» **Problem statement**:
The lines below that include the word "problems" are to be reported.

» **Data for this task**:
· · · ·

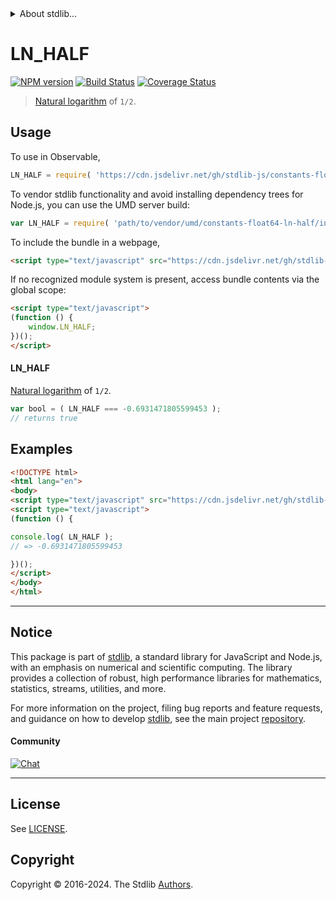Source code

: <!--

@license Apache-2.0

Copyright (c) 2018 The Stdlib Authors.

Licensed under the Apache License, Version 2.0 (the "License");
you may not use this file except in compliance with the License.
You may obtain a copy of the License at

   http://www.apache.org/licenses/LICENSE-2.0

Unless required by applicable law or agreed to in writing, software
distributed under the License is distributed on an "AS IS" BASIS,
WITHOUT WARRANTIES OR CONDITIONS OF ANY KIND, either express or implied.
See the License for the specific language governing permissions and
limitations under the License.

-->


<details>
  <summary>
    About stdlib...
  </summary>
  <p>We believe in a future in which the web is a preferred environment for numerical computation. To help realize this future, we've built stdlib. stdlib is a standard library, with an emphasis on numerical and scientific computation, written in JavaScript (and C) for execution in browsers and in Node.js.</p>
  <p>The library is fully decomposable, being architected in such a way that you can swap out and mix and match APIs and functionality to cater to your exact preferences and use cases.</p>
  <p>When you use stdlib, you can be absolutely certain that you are using the most thorough, rigorous, well-written, studied, documented, tested, measured, and high-quality code out there.</p>
  <p>To join us in bringing numerical computing to the web, get started by checking us out on <a href="https://github.com/stdlib-js/stdlib">GitHub</a>, and please consider <a href="https://opencollective.com/stdlib">financially supporting stdlib</a>. We greatly appreciate your continued support!</p>
</details>

# LN_HALF

[![NPM version][npm-image]][npm-url] [![Build Status][test-image]][test-url] [![Coverage Status][coverage-image]][coverage-url] <!-- [![dependencies][dependencies-image]][dependencies-url] -->

> [Natural logarithm][@stdlib/math/base/special/ln] of `1/2`.



<section class="usage">

## Usage

To use in Observable,

```javascript
LN_HALF = require( 'https://cdn.jsdelivr.net/gh/stdlib-js/constants-float64-ln-half@v0.2.2-umd/browser.js' )
```

To vendor stdlib functionality and avoid installing dependency trees for Node.js, you can use the UMD server build:

```javascript
var LN_HALF = require( 'path/to/vendor/umd/constants-float64-ln-half/index.js' )
```

To include the bundle in a webpage,

```html
<script type="text/javascript" src="https://cdn.jsdelivr.net/gh/stdlib-js/constants-float64-ln-half@v0.2.2-umd/browser.js"></script>
```

If no recognized module system is present, access bundle contents via the global scope:

```html
<script type="text/javascript">
(function () {
    window.LN_HALF;
})();
</script>
```

#### LN_HALF

[Natural logarithm][@stdlib/math/base/special/ln] of `1/2`.

```javascript
var bool = ( LN_HALF === -0.6931471805599453 );
// returns true
```

</section>

<!-- /.usage -->

<section class="examples">

## Examples

<!-- TODO: better example -->

<!-- eslint no-undef: "error" -->

```html
<!DOCTYPE html>
<html lang="en">
<body>
<script type="text/javascript" src="https://cdn.jsdelivr.net/gh/stdlib-js/constants-float64-ln-half@v0.2.2-umd/browser.js"></script>
<script type="text/javascript">
(function () {

console.log( LN_HALF );
// => -0.6931471805599453

})();
</script>
</body>
</html>
```

</section>

<!-- /.examples -->

<!-- C interface documentation. -->



<!-- Section for related `stdlib` packages. Do not manually edit this section, as it is automatically populated. -->

<section class="related">

</section>

<!-- /.related -->

<!-- Section for all links. Make sure to keep an empty line after the `section` element and another before the `/section` close. -->


<section class="main-repo" >

* * *

## Notice

This package is part of [stdlib][stdlib], a standard library for JavaScript and Node.js, with an emphasis on numerical and scientific computing. The library provides a collection of robust, high performance libraries for mathematics, statistics, streams, utilities, and more.

For more information on the project, filing bug reports and feature requests, and guidance on how to develop [stdlib][stdlib], see the main project [repository][stdlib].

#### Community

[![Chat][chat-image]][chat-url]

---

## License

See [LICENSE][stdlib-license].


## Copyright

Copyright &copy; 2016-2024. The Stdlib [Authors][stdlib-authors].

</section>

<!-- /.stdlib -->

<!-- Section for all links. Make sure to keep an empty line after the `section` element and another before the `/section` close. -->

<section class="links">

[npm-image]: http://img.shields.io/npm/v/@stdlib/constants-float64-ln-half.svg
[npm-url]: https://npmjs.org/package/@stdlib/constants-float64-ln-half

[test-image]: https://github.com/stdlib-js/constants-float64-ln-half/actions/workflows/test.yml/badge.svg?branch=v0.2.2
[test-url]: https://github.com/stdlib-js/constants-float64-ln-half/actions/workflows/test.yml?query=branch:v0.2.2

[coverage-image]: https://img.shields.io/codecov/c/github/stdlib-js/constants-float64-ln-half/main.svg
[coverage-url]: https://codecov.io/github/stdlib-js/constants-float64-ln-half?branch=main

<!--

[dependencies-image]: https://img.shields.io/david/stdlib-js/constants-float64-ln-half.svg
[dependencies-url]: https://david-dm.org/stdlib-js/constants-float64-ln-half/main

-->

[chat-image]: https://img.shields.io/gitter/room/stdlib-js/stdlib.svg
[chat-url]: https://app.gitter.im/#/room/#stdlib-js_stdlib:gitter.im

[stdlib]: https://github.com/stdlib-js/stdlib

[stdlib-authors]: https://github.com/stdlib-js/stdlib/graphs/contributors

[umd]: https://github.com/umdjs/umd
[es-module]: https://developer.mozilla.org/en-US/docs/Web/JavaScript/Guide/Modules

[deno-url]: https://github.com/stdlib-js/constants-float64-ln-half/tree/deno
[deno-readme]: https://github.com/stdlib-js/constants-float64-ln-half/blob/deno/README.md
[umd-url]: https://github.com/stdlib-js/constants-float64-ln-half/tree/umd
[umd-readme]: https://github.com/stdlib-js/constants-float64-ln-half/blob/umd/README.md
[esm-url]: https://github.com/stdlib-js/constants-float64-ln-half/tree/esm
[esm-readme]: https://github.com/stdlib-js/constants-float64-ln-half/blob/esm/README.md
[branches-url]: https://github.com/stdlib-js/constants-float64-ln-half/blob/main/branches.md

[stdlib-license]: https://raw.githubusercontent.com/stdlib-js/constants-float64-ln-half/main/LICENSE

[@stdlib/math/base/special/ln]: https://github.com/stdlib-js/math-base-special-ln/tree/umd

</section>

<!-- /.links -->
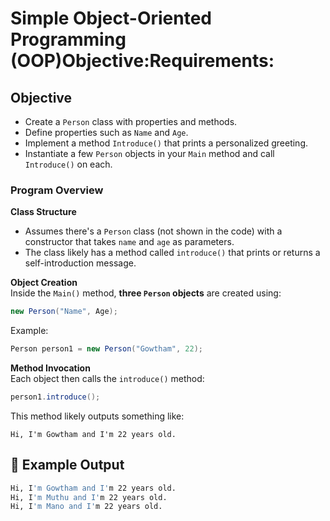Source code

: # Simple Object-Oriented Programming (OOP)Objective:Requirements:

## Objective
- Create a `Person` class with properties and methods.
- Define properties such as `Name` and `Age`.
- Implement a method `Introduce()` that prints a personalized greeting.
- Instantiate a few `Person` objects in your `Main` method and call `Introduce()` on each.

### Program Overview 

 **Class Structure**  
   - Assumes there's a `Person` class (not shown in the code) with a constructor that takes `name` and `age` as parameters.
   - The class likely has a method called `introduce()` that prints or returns a self-introduction message.

 **Object Creation**  
   Inside the `Main()` method, **three `Person` objects** are created using:
   ```csharp
   new Person("Name", Age);
   ```
   Example:
   ```csharp
   Person person1 = new Person("Gowtham", 22);
   ```

 **Method Invocation**  
   Each object then calls the `introduce()` method:
   ```csharp
   person1.introduce();
   ```
   This method likely outputs something like:
   ```
   Hi, I'm Gowtham and I'm 22 years old.
   ```

## 📝 Example Output
```sh
Hi, I'm Gowtham and I'm 22 years old. 
Hi, I'm Muthu and I'm 22 years old. 
Hi, I'm Mano and I'm 22 years old. 
```




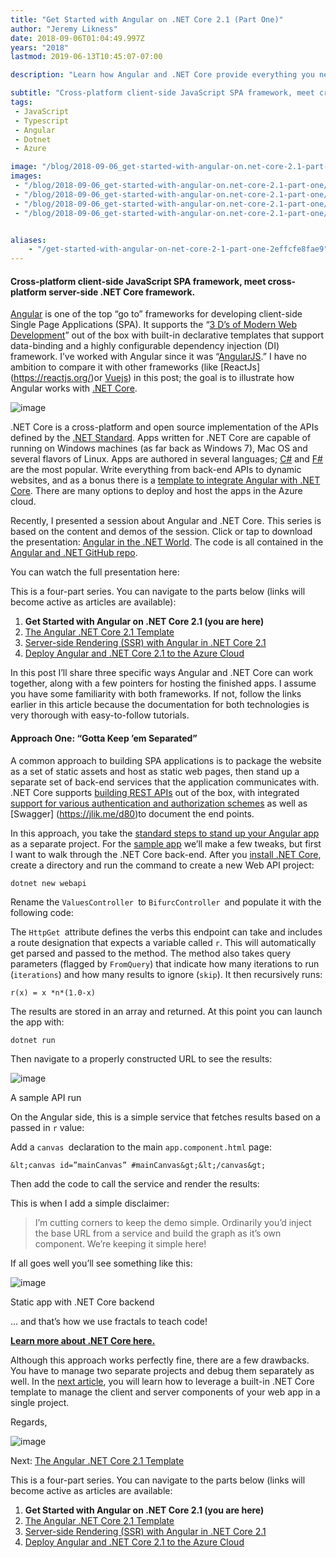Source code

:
 ```yaml
---
title: "Get Started with Angular on .NET Core 2.1 (Part One)"
author: "Jeremy Likness"
date: 2018-09-06T01:04:49.997Z
years: "2018"
lastmod: 2019-06-13T10:45:07-07:00

description: "Learn how Angular and .NET Core provide everything you need to deliver modern single page web applications. Set up a static web app with a dynamic REST API back-end."

subtitle: "Cross-platform client-side JavaScript SPA framework, meet cross-platform server-side .NET Core framework."
tags:
 - JavaScript 
 - Typescript 
 - Angular 
 - Dotnet 
 - Azure 

image: "/blog/2018-09-06_get-started-with-angular-on.net-core-2.1-part-one/images/3.png" 
images:
 - "/blog/2018-09-06_get-started-with-angular-on.net-core-2.1-part-one/images/1.png" 
 - "/blog/2018-09-06_get-started-with-angular-on.net-core-2.1-part-one/images/2.png" 
 - "/blog/2018-09-06_get-started-with-angular-on.net-core-2.1-part-one/images/3.png" 
 - "/blog/2018-09-06_get-started-with-angular-on.net-core-2.1-part-one/images/4.gif" 


aliases:
    - "/get-started-with-angular-on-net-core-2-1-part-one-2effcfe8fae9"
---
```


#### Cross-platform client-side JavaScript SPA framework, meet cross-platform server-side .NET Core framework.

[Angular](https://angular.io/) is one of the top “go to” frameworks for developing client-side Single Page Applications (SPA). It supports the “[3 D’s of Modern Web Development](https://blog.jeremylikness.com/the-three-ds-of-modern-web-development-55d69fe048da)” out of the box with built-in declarative templates that support data-binding and a highly configurable dependency injection (DI) framework. I’ve worked with Angular since it was “[AngularJS](https://angularjs.org/).” I have no ambition to compare it with other frameworks (like [ReactJs] (https://reactjs.org/)or [Vuejs](https://vuejs.org/)) in this post; the goal is to illustrate how Angular works with [.NET Core](https://jlik.me/d8t).




![image](/blog/2018-09-06_get-started-with-angular-on.net-core-2.1-part-one/images/1.png)



.NET Core is a cross-platform and open source implementation of the APIs defined by the [.NET Standard](https://jlik.me/d8u). Apps written for .NET Core are capable of running on Windows machines (as far back as Windows 7), Mac OS and several flavors of Linux. Apps are authored in several languages; [C#](https://jlik.me/d8v) and [F#](https://jlik.me/d8w) are the most popular. Write everything from back-end APIs to dynamic websites, and as a bonus there is a [template to integrate Angular with .NET Core](https://jlik.me/d8x). There are many options to deploy and host the apps in the Azure cloud.

Recently, I presented a session about Angular and .NET Core. This series is based on the content and demos of the session. Click or tap to download the presentation: [Angular in the .NET World](https://jlik.me/d9y). The code is all contained in the [Angular and .NET GitHub repo](https://github.com/JeremyLikness/angular-net).

You can watch the full presentation here:






This is a four-part series. You can navigate to the parts below (links will become active as articles are available):

1.  **Get Started with Angular on .NET Core 2.1 (you are here)**
2.  [The Angular .NET Core 2.1 Template](https://blog.jeremylikness.com/the-angular-net-core-2-1-template-part-two-d4db52550764)
3.  [Server-side Rendering (SSR) with Angular in .NET Core 2.1](https://blog.jeremylikness.com/server-side-rendering-ssr-with-angular-in-net-core-2-1-part-three-481cb42d1ed2)
4.  [Deploy Angular and .NET Core 2.1 to the Azure Cloud](https://blog.jeremylikness.com/deploy-angular-and-net-core-2-1-to-the-azure-cloud-part-four-d68594807c7a)

In this post I’ll share three specific ways Angular and .NET Core can work together, along with a few pointers for hosting the finished apps. I assume you have some familiarity with both frameworks. If not, follow the links earlier in this article because the documentation for both technologies is very thorough with easy-to-follow tutorials.

#### Approach One: “Gotta Keep ’em Separated”

A common approach to building SPA applications is to package the website as a set of static assets and host as static web pages, then stand up a separate set of back-end services that the application communicates with. .NET Core supports [building REST APIs](https://jlik.me/d8z) out of the box, with integrated [support for various authentication and authorization schemes](https://jlik.me/d8y) as well as [Swagger] (https://jlik.me/d80)to document the end points.

In this approach, you take the [standard steps to stand up your Angular app](https://jlik.me/d81) as a separate project. For the [sample app](https://github.com/JeremyLikness/angular-net) we’ll make a few tweaks, but first I want to walk through the .NET Core back-end. After you [install .NET Core](https://jlik.me/d82), create a directory and run the command to create a new Web API project:

`dotnet new webapi`

Rename the `ValuesController `to `BifurcController `and populate it with the following code:




The `HttpGet `attribute defines the verbs this endpoint can take and includes a route designation that expects a variable called `r`. This will automatically get parsed and passed to the method. The method also takes query parameters (flagged by `FromQuery`) that indicate how many iterations to run (`iterations`) and how many results to ignore (`skip`). It then recursively runs:

`r(x) = x *n*(1.0-x)`

The results are stored in an array and returned. At this point you can launch the app with:

`dotnet run`

Then navigate to a properly constructed URL to see the results:




![image](/blog/2018-09-06_get-started-with-angular-on.net-core-2.1-part-one/images/2.png)

A sample API run



On the Angular side, this is a simple service that fetches results based on a passed in `r` value:




Add a `canvas `declaration to the main `app.component.html` page:

`&lt;canvas id=”mainCanvas” #mainCanvas&gt;&lt;/canvas&gt;`

Then add the code to call the service and render the results:




This is when I add a simple disclaimer:
> I’m cutting corners to keep the demo simple. Ordinarily you’d inject the base URL from a service and build the graph as it’s own component. We’re keeping it simple here!

If all goes well you’ll see something like this:




![image](/blog/2018-09-06_get-started-with-angular-on.net-core-2.1-part-one/images/3.png)

Static app with .NET Core backend



… and that’s how we use fractals to teach code!

[**Learn more about .NET Core here.**](https://jlik.me/d8t)

Although this approach works perfectly fine, there are a few drawbacks. You have to manage two separate projects and debug them separately as well. In the [next article](https://blog.jeremylikness.com/the-angular-net-core-2-1-template-part-two-d4db52550764), you will learn how to leverage a built-in .NET Core template to manage the client and server components of your web app in a single project.

Regards,




![image](/blog/2018-09-06_get-started-with-angular-on.net-core-2.1-part-one/images/4.gif)



Next: [The Angular .NET Core 2.1 Template](https://blog.jeremylikness.com/the-angular-net-core-2-1-template-part-two-d4db52550764)

This is a four-part series. You can navigate to the parts below (links will become active as articles are available:

1.  **Get Started with Angular on .NET Core 2.1 (you are here)**
2.  [The Angular .NET Core 2.1 Template](https://blog.jeremylikness.com/the-angular-net-core-2-1-template-part-two-d4db52550764)
3.  [Server-side Rendering (SSR) with Angular in .NET Core 2.1](https://blog.jeremylikness.com/server-side-rendering-ssr-with-angular-in-net-core-2-1-part-three-481cb42d1ed2)
4.  [Deploy Angular and .NET Core 2.1 to the Azure Cloud](https://blog.jeremylikness.com/deploy-angular-and-net-core-2-1-to-the-azure-cloud-part-four-d68594807c7a)
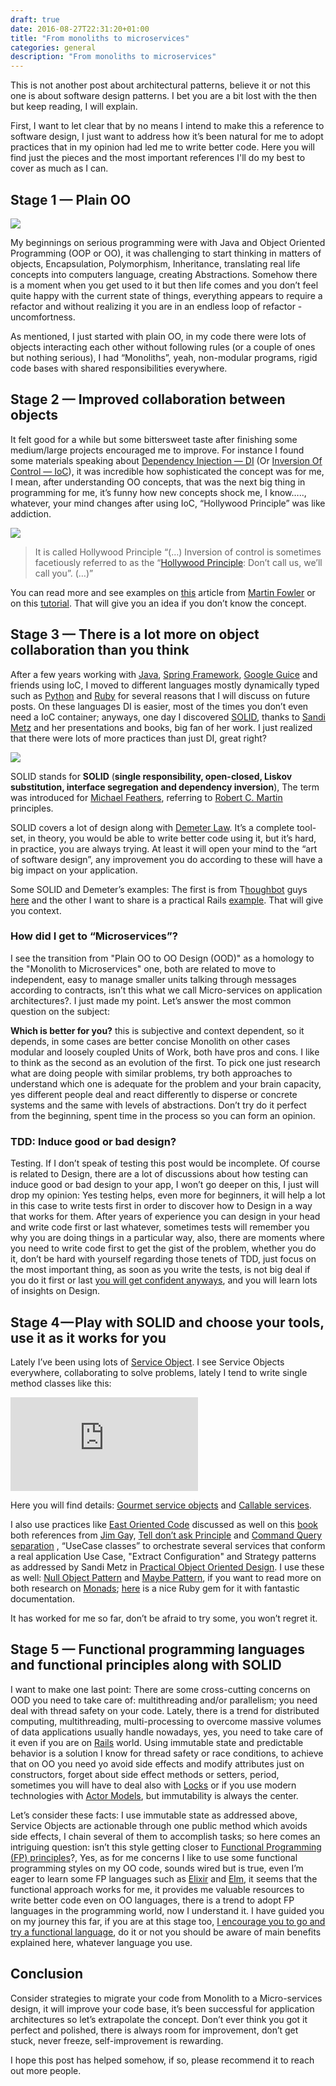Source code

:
 ```yaml
--- 
draft: true
date: 2016-08-27T22:31:20+01:00
title: "From monoliths to microservices"
categories: general
description: "From monoliths to microservices"
---
```


This is not another post about architectural patterns, believe it or not this one is about software design patterns. I bet you are a bit lost with the then but keep reading, I will explain.

First, I want to let clear that by no means I intend to make this a reference to software design, I just want to address how it’s been natural for me to adopt practices that in my opinion had led me to write better code. Here you will find just the pieces and the most important references I'll do my best to cover as much as I can.

## Stage 1 — Plain OO

![](/images/oop.jpeg)

My beginnings on serious programming were with Java and Object Oriented Programming (OOP or OO), it was challenging to start thinking in matters of objects, Encapsulation, Polymorphism, Inheritance, translating real life concepts into computers language, creating Abstractions. Somehow there is a moment when you get used to it but then life comes and you don’t feel quite happy with the current state of things, everything appears to require a refactor and without realizing it you are in an endless loop of refactor - uncomfortness.

As mentioned, I just started with plain OO, in my code there were lots of objects interacting each other without following rules (or a couple of ones but nothing serious), I had “Monoliths”, yeah, non-modular programs, rigid code bases with shared responsibilities everywhere.


## Stage 2 — Improved collaboration between objects

It felt good for a while but some bittersweet taste after finishing some medium/large projects encouraged me to improve. For instance I found some materials speaking about [Dependency Injection — DI](https://en.wikipedia.org/wiki/Dependency_injection) (Or [Inversion Of Control — IoC](https://en.wikipedia.org/wiki/Inversion_of_control)), it was incredible how sophisticated the concept was for me, I mean, after understanding OO concepts, that was the next big thing in programming for me, it’s funny how new concepts shock me, I know….., whatever, your mind changes after using IoC, “Hollywood Principle” was like addiction.

![](/images/inversion-of-control.png)

> It is called Hollywood Principle “(…) Inversion of control is sometimes facetiously referred to as the “[Hollywood Principle](https://en.wikipedia.org/wiki/Hollywood_Principle): Don’t call us, we’ll call you”. (…)”

You can read more and see examples on [this](http://martinfowler.com/articles/injection.html) article from [Martin Fowler](http://martinfowler.com/aboutMe.html) or on this [tutorial](http://www.tutorialspoint.com/spring/spring_dependency_injection.htm). That will give you an idea if you don’t know the concept.

## Stage 3 — There is a lot more on object collaboration than you think

After a few years working with [Java](https://www.java.com/en/), [Spring Framework](https://projects.spring.io/spring-framework/), [Google Guice](https://github.com/google/guice) and friends using IoC, I moved to different languages mostly dynamically typed such as [Python](https://www.python.org/) and [Ruby](https://www.ruby-lang.org/en/) for several reasons that I will discuss on future posts. On these languages DI is easier, most of the times you don’t even need a IoC container; anyways, one day I discovered [SOLID](https://en.wikipedia.org/wiki/SOLID_(object-oriented_design)), thanks to [Sandi Metz](http://www.sandimetz.com/) and her presentations and books, big fan of her work. I just realized that there were lots of more practices than just DI, great right?

![](/images/solid.jpeg)

SOLID stands for **SOLID** (**single responsibility, open-closed, Liskov substitution, interface segregation and dependency inversion**), The term was introduced for [Michael Feathers](https://en.wikipedia.org/w/index.php?title=Michael_Feathers&action=edit&redlink=1), referring to [Robert C. Martin](https://en.wikipedia.org/wiki/Robert_C._Martin) principles.

SOLID covers a lot of design along with [Demeter Law](https://en.wikipedia.org/wiki/Law_of_Demeter). It’s a complete tool-set, in theory, you would be able to write better code using it, but it’s hard, in practice, you are always trying. At least it will open your mind to the “art of software design”, any improvement you do according to these will have a big impact on your application.

Some SOLID and Demeter’s examples: The first is from T[houghbot](https://robots.thoughtbot.com/back-to-basics-solid) guys [here](https://robots.thoughtbot.com/back-to-basics-solid) and the other I want to share is a practical Rails [example](http://rails-bestpractices.com/posts/2010/07/24/the-law-of-demeter/). That will give you context.

### How did I get to “Microservices”?

I see the transition from "Plain OO to OO Design (OOD)" as a homology to the "Monolith to Microservices" one, both are related to move to independent, easy to manage smaller units talking through messages according to contracts, isn’t this what we call Micro-services on application architectures?. I just made my point. Let’s answer the most common question on the subject:

**Which is better for you?** this is subjective and context dependent, so it depends, in some cases are better concise Monolith on other cases modular and loosely coupled Units of Work, both have pros and cons. I like to think as the second as an evolution of the first. To pick one just research what are doing people with similar problems, try both approaches to understand which one is adequate for the problem and your brain capacity, yes different people deal and react differently to disperse or concrete systems and the same with levels of abstractions. Don’t try do it perfect from the beginning, spent time in the process so you can form an opinion.

### TDD: Induce good or bad design?

Testing. If I don’t speak of testing this post would be incomplete. Of course is related to Design, there are a lot of discussions about how testing can induce good or bad design to your app, I won’t go deeper on this, I just will drop my opinion: Yes testing helps, even more for beginners, it will help a lot in this case to write tests first in order to discover how to Design in a way that works for them. After years of experience you can design in your head and write code first or last whatever, sometimes tests will remember you why you are doing things in a particular way, also, there are moments where you need to write code first to get the gist of the problem, whether you do it, don’t be hard with yourself regarding those tenets of TDD, just focus on the most important thing, as soon as you write the tests, is not big deal if you do it first or last [you will get confident anyways](https://medium.com/@ccverak/getting-confidence-a-software-developer-perspective-1b7fee3bd643#.2decw3lfy), and you will learn lots of insights on Design.

## Stage 4 — Play with SOLID and choose your tools, use it as it works for you

Lately I’ve been using lots of [Service Object](http://stevelorek.com/service-objects.html). I see Service Objects everywhere, collaborating to solve problems, lately I tend to write single method classes like this:

<iframe src="https://medium.com/media/7f2efe8c415aee87ab2b1857c1ba8eb2" frameborder=0></iframe>

Here you will find details: [Gourmet service objects](http://brewhouse.io/blog/2014/04/30/gourmet-service-objects.html) and [Callable services](http://www.rubytapas.com/2012/12/12/episode-035-callable/).

I also use practices like [East Oriented Code](http://www.saturnflyer.com/blog/jim/2015/02/10/the-4-rules-of-east-oriented-code-rule-1/) discussed as well on this [book](http://clean-ruby.com/) both references from [Jim Ga](https://twitter.com/saturnflyer)y, [Tell don’t ask Principle](https://pragprog.com/articles/tell-dont-ask) and [Command Query separation](https://pragprog.com/articles/tell-dont-ask) , “UseCase classes” to orchestrate several services that conform a real application Use Case, "Extract Configuration" and Strategy patterns as addressed by Sandi Metz in [Practical Object Oriented Design](http://www.poodr.com/). I use these as well: [Null Object Pattern](https://robots.thoughtbot.com/rails-refactoring-example-introduce-null-object) and [Maybe Pattern](https://robots.thoughtbot.com/if-you-gaze-into-nil-nil-gazes-also-into-you), if you want to read more on both research on [Monads](https://en.wikipedia.org/wiki/Monad_(functional_programming)); [here](https://github.com/avdi/naught) is a nice Ruby gem for it with fantastic documentation.

It has worked for me so far, don’t be afraid to try some, you won’t regret it.

## Stage 5 — Functional programming languages and functional principles along with SOLID

I want to make one last point: There are some cross-cutting concerns on OOD you need to take care of: multithreading and/or parallelism; you need deal with thread safety on your code. Lately, there is a trend for distributed computing, multithreading, multi-processing to overcome massive volumes of data applications usually handle nowadays, yes, you need to take care of it even if you are on [Rails](https://bearmetal.eu/theden/how-do-i-know-whether-my-rails-app-is-thread-safe-or-not/) world. Using immutable state and predictable behavior is a solution I know for thread safety or race conditions, to achieve that on OO you need yo avoid side effects and modify attributes just on constructors, forget about side effect methods or setters, period, sometimes you will have to deal also with [Locks](https://en.wikipedia.org/wiki/Lock_(computer_science)) or if you use modern technologies with [Actor Models](https://en.wikipedia.org/wiki/Actor_model), but immutability is always the center.

Let’s consider these facts: I use immutable state as addressed above, Service Objects are actionable through one public method which avoids side effects, I chain several of them to accomplish tasks; so here comes an intriguing question: isn’t this style getting closer to [Functional Programming (FP) principles](https://en.wikipedia.org/wiki/Functional_programming)?, Yes, as for me concerns I like to use some functional programming styles on my OO code, sounds wired but is true, even I’m eager to learn some FP languages such as [Elixir](http://elixir-lang.org/) and [Elm](http://elm-lang.org/), it seems that the functional approach works for me, it provides me valuable resources to write better code even on OO languages, there is a trend to adopt FP languages in the programming world, now I understand it. I have guided you on my journey this far, if you are at this stage too, [I encourage you to go and try a functional language](https://www.youtube.com/watch?v=bmFKEewRRQg), do it or not you should be aware of main benefits explained here, whatever language you use.

## Conclusion

Consider strategies to migrate your code from Monolith to a Micro-services design, it will improve your code base, it’s been successful for application architectures so let’s extrapolate the concept. Don’t ever think you got it perfect and polished, there is always room for improvement, don’t get stuck, never freeze, self-improvement is rewarding.

I hope this post has helped somehow, if so, please recommend it to reach out more people.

· · · ·

» **Output**:
**Which is better for you?** this is subjective and context dependent, so it depends, in some cases are better concise Monolith on other cases modular and loosely coupled Units of Work, both have pros and cons. I like to think as the second as an evolution of the first. To pick one just research what are doing people with similar problems, try both approaches to understand which one is adequate for the problem and your brain capacity, yes different people deal and react differently to disperse or concrete systems and the same with levels of abstractions. Don’t try do it perfect from the beginning, spent time in the process so you can form an opinion.
Lately I’ve been using lots of [Service Object](http://stevelorek.com/service-objects.html). I see Service Objects everywhere, collaborating to solve problems, lately I tend to write single method classes like this:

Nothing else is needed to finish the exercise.